El corazón del hombre está bien hecho y ante la más mínima impresión de ser discriminado —sea cual sea la razón: por sexo, por edad, por clase social, por ideas…— se rebela y se lanza a defender «sus derechos». Derechos que, en este contexto, se resumen en uno solo: ser igual que los demás, no ser objeto de discriminación alguna. No podemos negar que la sociedad democrática en la que vivimos exalta esta percepción de la igualdad y que, aunque existan injusticias y muy radicales —basta leer las noticias para darse cuenta de las terribles desigualdades sociales que padecemos, y no solo fuera de España— a nadie en su sano juicio se le ocurre considerarlas como naturales, como normales. Todos sabemos que no puede ser.

¿De dónde nace esta conciencia que caracteriza la forma de pensar y de vivir de nuestro mundo occidental y que nos acomuna a creyentes y no creyentes, cualquiera que sean las ideas que sostenemos en el abanico de posibilidades del espectro democrático? Para responder a esta pregunta podemos acudir a las palabras de san Pablo en la Carta a los Gálatas: «Cuantos habéis sido bautizados en Cristo, os habéis revestido de Cristo. No hay judío y griego, esclavo y libre, hombre y mujer, porque todos vosotros sois uno en Cristo Jesús» (Gál 3, 27-28). El apóstol se refiere a las tres grandes causas de posible discriminación: el credo religioso que dividía la humanidad entre los miembros del pueblo elegido y el resto; el sexo, que constituía motivo de discriminación real, baste pensar al papel de los varones libres en la polis griega; y la condición social, que implicaba considerar jurídicamente a los esclavos entre las «cosas», objeto de propiedad. Dichas causas decaen radicalmente y lo hacen porque hemos sido «revestidos de Cristo», es decir, porque Cristo mismo, por el Bautismo, nos ha hecho una sola cosa con Él y entre nosotros. He aquí la fuente de una igualdad que ninguna condición social, política, económica, ideológica es capaz de destruir. Una igualdad a la que siempre se podrá volver para recomenzar las relaciones cuando, desgraciadamente, se hayan deteriorado incluso gravemente.
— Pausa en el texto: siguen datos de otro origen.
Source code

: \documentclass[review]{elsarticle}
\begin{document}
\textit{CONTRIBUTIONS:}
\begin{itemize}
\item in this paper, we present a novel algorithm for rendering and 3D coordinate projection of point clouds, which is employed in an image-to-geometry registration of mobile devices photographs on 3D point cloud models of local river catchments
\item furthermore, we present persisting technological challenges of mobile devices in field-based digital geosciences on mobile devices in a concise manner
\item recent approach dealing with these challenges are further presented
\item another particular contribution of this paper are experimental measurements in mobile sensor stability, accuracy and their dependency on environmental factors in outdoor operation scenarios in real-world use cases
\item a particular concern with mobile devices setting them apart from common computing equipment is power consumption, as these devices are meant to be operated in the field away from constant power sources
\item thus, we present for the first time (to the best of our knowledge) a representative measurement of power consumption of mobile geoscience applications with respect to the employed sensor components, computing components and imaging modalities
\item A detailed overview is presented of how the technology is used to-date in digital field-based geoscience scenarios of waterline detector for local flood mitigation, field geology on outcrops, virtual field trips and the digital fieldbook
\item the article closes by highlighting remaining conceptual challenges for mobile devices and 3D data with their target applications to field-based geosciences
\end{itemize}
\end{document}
En la vida de la Iglesia la conciencia de la igualdad radical de todos los fieles es algo que se aprende cotidianamente y casi por ósmosis. Es una verdad fundamental de nuestra fe que el Concilio Vaticano II —referencia magisterial fundamental para la vida de la Iglesia en nuestro tiempo—, quiso volver a proponer sobre todo en el documento dedicado a la Iglesia, la constitución dogmática Lumen gentium. A la hora de recuperar una conciencia adecuada de nuestra igualdad bautismal, que por distintos motivos se había oscurecido a lo largo de la historia, el número 32 de Lumen gentium enseña: «En Cristo y en la Iglesia no hay ninguna desigualdad por razones de raza o nación, de sexo o de condición social porque “no hay judío ni griego; no hay siervo ni libre; no hay hombre ni mujer. En efecto, todos sois ‘uno’ en Cristo Jesús” (Gál 3, 28 gr.; cf. Col 3, 11). Y así, aunque en la Iglesia no todos vayan por el mismo camino, sin embargo, todos están llamados a la santidad y les ha tocado en suerte la misma fe por la justicia de Dios (cf. 2 Pe 1, 1). Aunque algunos por voluntad de Cristo hayan sido constituidos maestros, administradores de los misterios y pastores en favor de los otros, sin embargo, existe entre todos una verdadera igualdad en cuanto a la dignidad y a la acción común a todos los fieles en orden a la edificación del Cuerpo de Cristo».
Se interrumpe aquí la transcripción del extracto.